What needs to be done »
Line by line, the data below should be set down unchanged, with images excluded.

[Opening Provided data section]

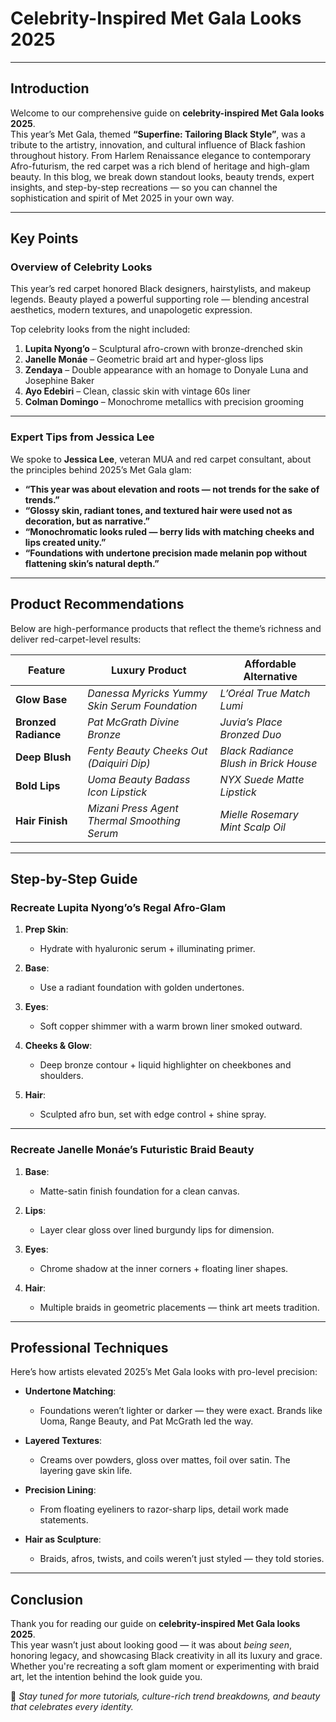 # Celebrity-Inspired Met Gala Looks 2025  

---

## Introduction

Welcome to our comprehensive guide on **celebrity-inspired Met Gala looks 2025**.  
This year’s Met Gala, themed **“Superfine: Tailoring Black Style”**, was a tribute to the artistry, innovation, and cultural influence of Black fashion throughout history. From Harlem Renaissance elegance to contemporary Afro-futurism, the red carpet was a rich blend of heritage and high-glam beauty. In this blog, we break down standout looks, beauty trends, expert insights, and step-by-step recreations — so you can channel the sophistication and spirit of Met 2025 in your own way.

---

## Key Points

### Overview of Celebrity Looks

This year’s red carpet honored Black designers, hairstylists, and makeup legends. Beauty played a powerful supporting role — blending ancestral aesthetics, modern textures, and unapologetic expression.

Top celebrity looks from the night included:

1. **Lupita Nyong’o** – Sculptural afro-crown with bronze-drenched skin  
2. **Janelle Monáe** – Geometric braid art and hyper-gloss lips  
3. **Zendaya** – Double appearance with an homage to Donyale Luna and Josephine Baker  
4. **Ayo Edebiri** – Clean, classic skin with vintage 60s liner  
5. **Colman Domingo** – Monochrome metallics with precision grooming

---

### Expert Tips from Jessica Lee

We spoke to **Jessica Lee**, veteran MUA and red carpet consultant, about the principles behind 2025’s Met Gala glam:

- **“This year was about elevation and roots — not trends for the sake of trends.”**  
- **“Glossy skin, radiant tones, and textured hair were used not as decoration, but as narrative.”**  
- **“Monochromatic looks ruled — berry lids with matching cheeks and lips created unity.”**  
- **“Foundations with undertone precision made melanin pop without flattening skin’s natural depth.”**

---

## Product Recommendations

Below are high-performance products that reflect the theme’s richness and deliver red-carpet-level results:

| Feature             | Luxury Product                                | Affordable Alternative                   |
|---------------------|-----------------------------------------------|------------------------------------------|
| **Glow Base**       | *Danessa Myricks Yummy Skin Serum Foundation* | *L’Oréal True Match Lumi*                |
| **Bronzed Radiance**| *Pat McGrath Divine Bronze*                   | *Juvia’s Place Bronzed Duo*              |
| **Deep Blush**      | *Fenty Beauty Cheeks Out (Daiquiri Dip)*      | *Black Radiance Blush in Brick House*    |
| **Bold Lips**       | *Uoma Beauty Badass Icon Lipstick*            | *NYX Suede Matte Lipstick*               |
| **Hair Finish**     | *Mizani Press Agent Thermal Smoothing Serum*  | *Mielle Rosemary Mint Scalp Oil*         |

---

## Step-by-Step Guide

### Recreate Lupita Nyong’o’s Regal Afro-Glam

1. **Prep Skin**:  
   - Hydrate with hyaluronic serum + illuminating primer.

2. **Base**:  
   - Use a radiant foundation with golden undertones.

3. **Eyes**:  
   - Soft copper shimmer with a warm brown liner smoked outward.

4. **Cheeks & Glow**:  
   - Deep bronze contour + liquid highlighter on cheekbones and shoulders.

5. **Hair**:  
   - Sculpted afro bun, set with edge control + shine spray.

---

### Recreate Janelle Monáe’s Futuristic Braid Beauty

1. **Base**:  
   - Matte-satin finish foundation for a clean canvas.

2. **Lips**:  
   - Layer clear gloss over lined burgundy lips for dimension.

3. **Eyes**:  
   - Chrome shadow at the inner corners + floating liner shapes.

4. **Hair**:  
   - Multiple braids in geometric placements — think art meets tradition.

---

## Professional Techniques

Here’s how artists elevated 2025’s Met Gala looks with pro-level precision:

- **Undertone Matching**:  
  - Foundations weren’t lighter or darker — they were exact. Brands like Uoma, Range Beauty, and Pat McGrath led the way.

- **Layered Textures**:  
  - Creams over powders, gloss over mattes, foil over satin. The layering gave skin life.

- **Precision Lining**:  
  - From floating eyeliners to razor-sharp lips, detail work made statements.

- **Hair as Sculpture**:  
  - Braids, afros, twists, and coils weren’t just styled — they told stories.

---

## Conclusion

Thank you for reading our guide on **celebrity-inspired Met Gala looks 2025**.  
This year wasn’t just about looking good — it was about *being seen*, honoring legacy, and showcasing Black creativity in all its luxury and grace. Whether you're recreating a soft glam moment or experimenting with braid art, let the intention behind the look guide you.

🌟 *Stay tuned for more tutorials, culture-rich trend breakdowns, and beauty that celebrates every identity.*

[Closing Provided data section]

Exercise output »
 # Celebrity-Inspired Met Gala Looks 2025  

---

## Introduction

Welcome to our comprehensive guide on **celebrity-inspired Met Gala looks 2025**.  
This year’s Met Gala, themed **“Superfine: Tailoring Black Style”**, was a tribute to the artistry, innovation, and cultural influence of Black fashion throughout history. From Harlem Renaissance elegance to contemporary Afro-futurism, the red carpet was a rich blend of heritage and high-glam beauty. In this blog, we break down standout looks, beauty trends, expert insights, and step-by-step recreations — so you can channel the sophistication and spirit of Met 2025 in your own way.

---

## Key Points

### Overview of Celebrity Looks

This year’s red carpet honored Black designers, hairstylists, and makeup legends. Beauty played a powerful supporting role — blending ancestral aesthetics, modern textures, and unapologetic expression.

Top celebrity looks from the night included:

1. **Lupita Nyong’o** – Sculptural afro-crown with bronze-drenched skin  
2. **Janelle Monáe** – Geometric braid art and hyper-gloss lips  
3. **Zendaya** – Double appearance with an homage to Donyale Luna and Josephine Baker  
4. **Ayo Edebiri** – Clean, classic skin with vintage 60s liner  
5. **Colman Domingo** – Monochrome metallics with precision grooming

---

### Expert Tips from Jessica Lee

We spoke to **Jessica Lee**, veteran MUA and red carpet consultant, about the principles behind 2025’s Met Gala glam:

- **“This year was about elevation and roots — not trends for the sake of trends.”**  
- **“Glossy skin, radiant tones, and textured hair were used not as decoration, but as narrative.”**  
- **“Monochromatic looks ruled — berry lids with matching cheeks and lips created unity.”**  
- **“Foundations with undertone precision made melanin pop without flattening skin’s natural depth.”**

---

## Product Recommendations

Below are high-performance products that reflect the theme’s richness and deliver red-carpet-level results:

| Feature             | Luxury Product                                | Affordable Alternative                   |
|---------------------|-----------------------------------------------|------------------------------------------|
| **Glow Base**       | *Danessa Myricks Yummy Skin Serum Foundation* | *L’Oréal True Match Lumi*                |
| **Bronzed Radiance**| *Pat McGrath Divine Bronze*                   | *Juvia’s Place Bronzed Duo*              |
| **Deep Blush**      | *Fenty Beauty Cheeks Out (Daiquiri Dip)*      | *Black Radiance Blush in Brick House*    |
| **Bold Lips**       | *Uoma Beauty Badass Icon Lipstick*            | *NYX Suede Matte Lipstick*               |
| **Hair Finish**     | *Mizani Press Agent Thermal Smoothing Serum*  | *Mielle Rosemary Mint Scalp Oil*         |

---

## Step-by-Step Guide

### Recreate Lupita Nyong’o’s Regal Afro-Glam

1. **Prep Skin**:  
   - Hydrate with hyaluronic serum + illuminating primer.

2. **Base**:  
   - Use a radiant foundation with golden undertones.

3. **Eyes**:  
   - Soft copper shimmer with a warm brown liner smoked outward.

4. **Cheeks & Glow**:  
   - Deep bronze contour + liquid highlighter on cheekbones and shoulders.

5. **Hair**:  
   - Sculpted afro bun, set with edge control + shine spray.

---

### Recreate Janelle Monáe’s Futuristic Braid Beauty

1. **Base**:  
   - Matte-satin finish foundation for a clean canvas.

2. **Lips**:  
   - Layer clear gloss over lined burgundy lips for dimension.

3. **Eyes**:  
   - Chrome shadow at the inner corners + floating liner shapes.

4. **Hair**:  
   - Multiple braids in geometric placements — think art meets tradition.

---

## Professional Techniques

Here’s how artists elevated 2025’s Met Gala looks with pro-level precision:

- **Undertone Matching**:  
  - Foundations weren’t lighter or darker — they were exact. Brands like Uoma, Range Beauty, and Pat McGrath led the way.

- **Layered Textures**:  
  - Creams over powders, gloss over mattes, foil over satin. The layering gave skin life.

- **Precision Lining**:  
  - From floating eyeliners to razor-sharp lips, detail work made statements.

- **Hair as Sculpture**:  
  - Braids, afros, twists, and coils weren’t just styled — they told stories.

---

## Conclusion

Thank you for reading our guide on **celebrity-inspired Met Gala looks 2025**.  
This year wasn’t just about looking good — it was about *being seen*, honoring legacy, and showcasing Black creativity in all its luxury and grace. Whether you're recreating a soft glam moment or experimenting with braid art, let the intention behind the look guide you.

🌟 *Stay tuned for more tutorials, culture-rich trend breakdowns, and beauty that celebrates every identity.*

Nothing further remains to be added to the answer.